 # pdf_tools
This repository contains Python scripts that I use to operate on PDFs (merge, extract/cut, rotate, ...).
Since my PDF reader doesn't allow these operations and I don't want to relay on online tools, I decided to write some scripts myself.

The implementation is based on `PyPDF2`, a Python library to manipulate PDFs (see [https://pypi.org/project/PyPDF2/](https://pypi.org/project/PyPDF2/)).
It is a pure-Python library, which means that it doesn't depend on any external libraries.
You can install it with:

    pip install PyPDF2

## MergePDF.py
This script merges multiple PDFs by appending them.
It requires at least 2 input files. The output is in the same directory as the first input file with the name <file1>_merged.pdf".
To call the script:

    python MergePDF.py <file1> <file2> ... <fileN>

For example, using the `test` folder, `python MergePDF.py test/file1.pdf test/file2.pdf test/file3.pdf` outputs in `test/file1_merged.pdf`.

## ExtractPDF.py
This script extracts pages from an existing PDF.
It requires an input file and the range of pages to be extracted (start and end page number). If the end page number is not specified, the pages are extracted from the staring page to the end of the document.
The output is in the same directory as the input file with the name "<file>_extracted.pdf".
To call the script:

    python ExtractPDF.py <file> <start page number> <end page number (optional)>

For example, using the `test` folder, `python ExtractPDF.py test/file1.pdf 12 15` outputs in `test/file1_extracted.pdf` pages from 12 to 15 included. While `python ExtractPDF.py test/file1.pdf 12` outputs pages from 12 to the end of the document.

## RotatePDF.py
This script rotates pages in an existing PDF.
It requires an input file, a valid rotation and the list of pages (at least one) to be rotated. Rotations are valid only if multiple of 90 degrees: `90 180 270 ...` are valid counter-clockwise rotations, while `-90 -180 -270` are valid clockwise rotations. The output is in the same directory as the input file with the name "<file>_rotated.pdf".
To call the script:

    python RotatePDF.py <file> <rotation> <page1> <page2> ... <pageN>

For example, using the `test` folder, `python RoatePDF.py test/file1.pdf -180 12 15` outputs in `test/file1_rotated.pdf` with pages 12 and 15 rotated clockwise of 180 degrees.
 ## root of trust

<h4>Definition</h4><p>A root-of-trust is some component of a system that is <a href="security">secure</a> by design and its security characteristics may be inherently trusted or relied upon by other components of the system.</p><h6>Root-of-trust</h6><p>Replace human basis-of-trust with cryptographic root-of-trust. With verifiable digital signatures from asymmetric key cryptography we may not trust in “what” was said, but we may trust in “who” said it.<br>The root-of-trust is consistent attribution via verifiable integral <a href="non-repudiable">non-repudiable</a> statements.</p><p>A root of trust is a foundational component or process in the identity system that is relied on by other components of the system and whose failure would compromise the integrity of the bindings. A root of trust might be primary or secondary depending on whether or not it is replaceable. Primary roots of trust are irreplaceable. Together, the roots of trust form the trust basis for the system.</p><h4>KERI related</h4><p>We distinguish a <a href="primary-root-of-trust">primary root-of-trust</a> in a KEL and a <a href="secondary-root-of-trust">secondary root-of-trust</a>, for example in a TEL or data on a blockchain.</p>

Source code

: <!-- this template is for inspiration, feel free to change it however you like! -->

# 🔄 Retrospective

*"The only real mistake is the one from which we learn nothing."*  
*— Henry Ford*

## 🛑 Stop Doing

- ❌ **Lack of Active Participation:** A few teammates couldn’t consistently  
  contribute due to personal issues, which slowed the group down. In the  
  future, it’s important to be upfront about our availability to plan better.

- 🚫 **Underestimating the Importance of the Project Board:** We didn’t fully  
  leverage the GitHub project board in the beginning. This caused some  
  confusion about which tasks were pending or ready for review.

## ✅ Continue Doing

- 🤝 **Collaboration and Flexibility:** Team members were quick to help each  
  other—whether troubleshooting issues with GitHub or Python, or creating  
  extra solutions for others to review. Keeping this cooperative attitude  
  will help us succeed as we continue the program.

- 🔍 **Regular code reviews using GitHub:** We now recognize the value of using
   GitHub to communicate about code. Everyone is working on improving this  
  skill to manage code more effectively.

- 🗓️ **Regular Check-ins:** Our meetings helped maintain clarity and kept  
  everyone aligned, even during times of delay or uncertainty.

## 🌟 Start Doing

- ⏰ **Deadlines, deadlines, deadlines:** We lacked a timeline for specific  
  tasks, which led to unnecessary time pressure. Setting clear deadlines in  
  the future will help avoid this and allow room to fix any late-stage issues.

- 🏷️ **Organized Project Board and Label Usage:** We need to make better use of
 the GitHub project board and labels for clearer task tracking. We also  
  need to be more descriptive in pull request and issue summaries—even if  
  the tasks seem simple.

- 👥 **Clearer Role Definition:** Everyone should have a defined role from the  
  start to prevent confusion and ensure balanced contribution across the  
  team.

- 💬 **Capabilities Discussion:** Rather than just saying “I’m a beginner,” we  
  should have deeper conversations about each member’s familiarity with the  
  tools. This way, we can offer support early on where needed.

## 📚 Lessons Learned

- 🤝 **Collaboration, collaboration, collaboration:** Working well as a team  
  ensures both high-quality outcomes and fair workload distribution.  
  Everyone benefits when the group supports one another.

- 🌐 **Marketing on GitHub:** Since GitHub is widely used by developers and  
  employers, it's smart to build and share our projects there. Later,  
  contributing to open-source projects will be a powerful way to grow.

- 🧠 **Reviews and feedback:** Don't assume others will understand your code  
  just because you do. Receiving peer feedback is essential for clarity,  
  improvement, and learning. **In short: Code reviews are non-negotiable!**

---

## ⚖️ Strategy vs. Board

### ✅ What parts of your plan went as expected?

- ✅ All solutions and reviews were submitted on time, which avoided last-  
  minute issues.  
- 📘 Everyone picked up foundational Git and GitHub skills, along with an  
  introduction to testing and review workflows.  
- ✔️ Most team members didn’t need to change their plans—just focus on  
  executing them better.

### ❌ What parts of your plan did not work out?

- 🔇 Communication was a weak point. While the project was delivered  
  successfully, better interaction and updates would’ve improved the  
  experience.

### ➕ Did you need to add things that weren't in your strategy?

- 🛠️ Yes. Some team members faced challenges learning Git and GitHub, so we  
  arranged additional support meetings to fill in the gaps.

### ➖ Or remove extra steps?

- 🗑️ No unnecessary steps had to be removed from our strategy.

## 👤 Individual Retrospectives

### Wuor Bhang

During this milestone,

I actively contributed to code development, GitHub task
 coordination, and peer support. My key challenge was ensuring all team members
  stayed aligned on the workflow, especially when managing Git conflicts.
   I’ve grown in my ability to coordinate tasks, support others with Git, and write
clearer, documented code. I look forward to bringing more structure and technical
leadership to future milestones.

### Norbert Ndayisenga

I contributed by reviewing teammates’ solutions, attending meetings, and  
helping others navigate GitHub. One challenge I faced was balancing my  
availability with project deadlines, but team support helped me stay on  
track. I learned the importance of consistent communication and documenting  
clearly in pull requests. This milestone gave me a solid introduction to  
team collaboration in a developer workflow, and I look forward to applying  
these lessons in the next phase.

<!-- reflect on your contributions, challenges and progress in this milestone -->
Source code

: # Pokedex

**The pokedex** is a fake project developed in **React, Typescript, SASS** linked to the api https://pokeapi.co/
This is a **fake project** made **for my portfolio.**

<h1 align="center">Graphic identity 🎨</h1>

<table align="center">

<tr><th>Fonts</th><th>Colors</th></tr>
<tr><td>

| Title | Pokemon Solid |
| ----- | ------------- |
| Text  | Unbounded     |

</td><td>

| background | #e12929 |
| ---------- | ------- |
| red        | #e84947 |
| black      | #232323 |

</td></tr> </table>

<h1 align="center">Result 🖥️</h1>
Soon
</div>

━━━━━━━━━━━━━━━━━━━━━━━━━━━━━━

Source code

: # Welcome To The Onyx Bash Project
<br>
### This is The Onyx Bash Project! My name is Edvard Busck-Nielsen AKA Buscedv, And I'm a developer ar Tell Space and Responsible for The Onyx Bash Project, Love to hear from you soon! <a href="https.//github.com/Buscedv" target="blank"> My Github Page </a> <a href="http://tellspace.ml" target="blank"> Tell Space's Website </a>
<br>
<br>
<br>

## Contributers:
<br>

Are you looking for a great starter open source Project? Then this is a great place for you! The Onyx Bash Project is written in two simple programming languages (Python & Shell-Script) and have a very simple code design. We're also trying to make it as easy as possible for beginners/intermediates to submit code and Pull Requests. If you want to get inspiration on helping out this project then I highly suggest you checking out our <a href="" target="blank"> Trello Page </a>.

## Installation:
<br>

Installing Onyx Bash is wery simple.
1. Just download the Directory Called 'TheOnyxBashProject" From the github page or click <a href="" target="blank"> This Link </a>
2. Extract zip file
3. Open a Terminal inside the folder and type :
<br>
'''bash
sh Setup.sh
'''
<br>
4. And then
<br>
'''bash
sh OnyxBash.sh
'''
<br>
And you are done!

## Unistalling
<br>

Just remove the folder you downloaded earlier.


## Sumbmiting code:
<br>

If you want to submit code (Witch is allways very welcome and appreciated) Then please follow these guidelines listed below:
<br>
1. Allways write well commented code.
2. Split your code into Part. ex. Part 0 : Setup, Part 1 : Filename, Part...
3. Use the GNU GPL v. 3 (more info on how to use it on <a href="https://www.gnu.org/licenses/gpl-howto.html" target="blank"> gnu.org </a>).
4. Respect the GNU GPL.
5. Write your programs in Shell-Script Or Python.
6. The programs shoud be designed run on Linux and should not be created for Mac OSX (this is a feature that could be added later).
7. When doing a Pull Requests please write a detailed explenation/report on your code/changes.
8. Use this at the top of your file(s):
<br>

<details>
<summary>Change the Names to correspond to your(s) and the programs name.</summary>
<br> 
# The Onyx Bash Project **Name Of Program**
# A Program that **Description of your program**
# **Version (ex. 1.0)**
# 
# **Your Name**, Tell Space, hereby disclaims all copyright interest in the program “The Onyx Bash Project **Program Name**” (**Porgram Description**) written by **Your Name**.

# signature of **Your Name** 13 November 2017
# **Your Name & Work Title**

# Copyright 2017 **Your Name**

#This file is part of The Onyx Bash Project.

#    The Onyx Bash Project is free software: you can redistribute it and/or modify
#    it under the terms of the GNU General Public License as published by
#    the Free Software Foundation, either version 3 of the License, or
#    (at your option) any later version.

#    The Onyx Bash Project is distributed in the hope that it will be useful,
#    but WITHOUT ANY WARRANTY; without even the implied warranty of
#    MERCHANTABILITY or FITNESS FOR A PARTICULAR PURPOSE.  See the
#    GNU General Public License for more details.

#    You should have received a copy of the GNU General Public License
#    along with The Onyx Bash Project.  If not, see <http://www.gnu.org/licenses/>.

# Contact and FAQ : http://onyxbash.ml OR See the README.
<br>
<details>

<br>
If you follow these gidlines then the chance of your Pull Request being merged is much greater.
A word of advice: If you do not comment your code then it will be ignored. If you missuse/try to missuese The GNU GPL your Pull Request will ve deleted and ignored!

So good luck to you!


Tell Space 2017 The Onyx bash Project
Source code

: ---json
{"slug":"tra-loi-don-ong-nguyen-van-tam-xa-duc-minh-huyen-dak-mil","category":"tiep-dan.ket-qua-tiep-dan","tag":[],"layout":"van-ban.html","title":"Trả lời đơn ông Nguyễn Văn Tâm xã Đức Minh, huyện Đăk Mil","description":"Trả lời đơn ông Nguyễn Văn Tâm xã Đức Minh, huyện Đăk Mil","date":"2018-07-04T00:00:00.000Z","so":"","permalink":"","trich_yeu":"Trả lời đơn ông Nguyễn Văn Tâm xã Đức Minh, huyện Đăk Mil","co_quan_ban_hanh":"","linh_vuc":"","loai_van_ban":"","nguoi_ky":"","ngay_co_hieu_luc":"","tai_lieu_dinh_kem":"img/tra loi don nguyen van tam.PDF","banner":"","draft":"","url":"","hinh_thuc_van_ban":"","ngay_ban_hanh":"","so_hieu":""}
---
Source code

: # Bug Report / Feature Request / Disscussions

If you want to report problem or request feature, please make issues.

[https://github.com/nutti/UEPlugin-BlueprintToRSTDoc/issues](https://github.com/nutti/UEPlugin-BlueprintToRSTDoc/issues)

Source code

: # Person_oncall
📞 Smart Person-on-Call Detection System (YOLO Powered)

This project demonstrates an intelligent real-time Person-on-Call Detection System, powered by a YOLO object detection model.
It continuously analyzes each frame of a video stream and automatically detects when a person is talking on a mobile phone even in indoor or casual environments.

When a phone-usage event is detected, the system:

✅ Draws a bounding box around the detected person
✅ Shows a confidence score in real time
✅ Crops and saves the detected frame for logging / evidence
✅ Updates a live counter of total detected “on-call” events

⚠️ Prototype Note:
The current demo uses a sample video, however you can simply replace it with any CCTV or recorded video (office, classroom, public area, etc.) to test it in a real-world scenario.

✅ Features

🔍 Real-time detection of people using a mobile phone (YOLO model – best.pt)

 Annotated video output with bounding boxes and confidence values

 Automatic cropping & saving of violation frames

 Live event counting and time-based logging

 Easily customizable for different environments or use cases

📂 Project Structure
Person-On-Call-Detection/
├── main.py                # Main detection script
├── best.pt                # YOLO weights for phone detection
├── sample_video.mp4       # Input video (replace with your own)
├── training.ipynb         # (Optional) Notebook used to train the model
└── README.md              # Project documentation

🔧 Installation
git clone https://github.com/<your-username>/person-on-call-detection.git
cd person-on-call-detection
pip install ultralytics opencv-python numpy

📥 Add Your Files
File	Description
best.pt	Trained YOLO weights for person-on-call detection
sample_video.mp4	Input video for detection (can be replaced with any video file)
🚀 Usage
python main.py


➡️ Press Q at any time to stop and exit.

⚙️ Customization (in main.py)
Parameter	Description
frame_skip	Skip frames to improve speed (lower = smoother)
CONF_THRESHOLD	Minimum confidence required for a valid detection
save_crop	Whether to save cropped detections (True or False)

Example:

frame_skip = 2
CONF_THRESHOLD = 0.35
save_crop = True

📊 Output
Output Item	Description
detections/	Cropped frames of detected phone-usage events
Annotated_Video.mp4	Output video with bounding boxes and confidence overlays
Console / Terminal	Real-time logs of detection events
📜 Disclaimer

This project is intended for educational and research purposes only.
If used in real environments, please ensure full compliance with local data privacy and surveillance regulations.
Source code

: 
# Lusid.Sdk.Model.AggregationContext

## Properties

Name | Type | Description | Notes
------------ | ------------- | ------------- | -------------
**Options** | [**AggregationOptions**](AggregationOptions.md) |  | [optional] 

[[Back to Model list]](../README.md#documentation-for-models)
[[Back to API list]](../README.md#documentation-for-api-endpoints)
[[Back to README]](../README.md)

━━━━━━━━━━━━━━━━━━━━━━━━━━━━━━

* PROBLEM STATEMENT *
Return the span of lines in the data above that opens at the line with "# pdf_tools" and closes at the line with "## ExtractPDF.py", exactly, ends included, nothing else.

* TASK OUTPUT *
 # pdf_tools
This repository contains Python scripts that I use to operate on PDFs (merge, extract/cut, rotate, ...).
Since my PDF reader doesn't allow these operations and I don't want to relay on online tools, I decided to write some scripts myself.

The implementation is based on `PyPDF2`, a Python library to manipulate PDFs (see [https://pypi.org/project/PyPDF2/](https://pypi.org/project/PyPDF2/)).
It is a pure-Python library, which means that it doesn't depend on any external libraries.
You can install it with:

    pip install PyPDF2

## MergePDF.py
This script merges multiple PDFs by appending them.
It requires at least 2 input files. The output is in the same directory as the first input file with the name <file1>_merged.pdf".
To call the script:

    python MergePDF.py <file1> <file2> ... <fileN>

For example, using the `test` folder, `python MergePDF.py test/file1.pdf test/file2.pdf test/file3.pdf` outputs in `test/file1_merged.pdf`.

## ExtractPDF.py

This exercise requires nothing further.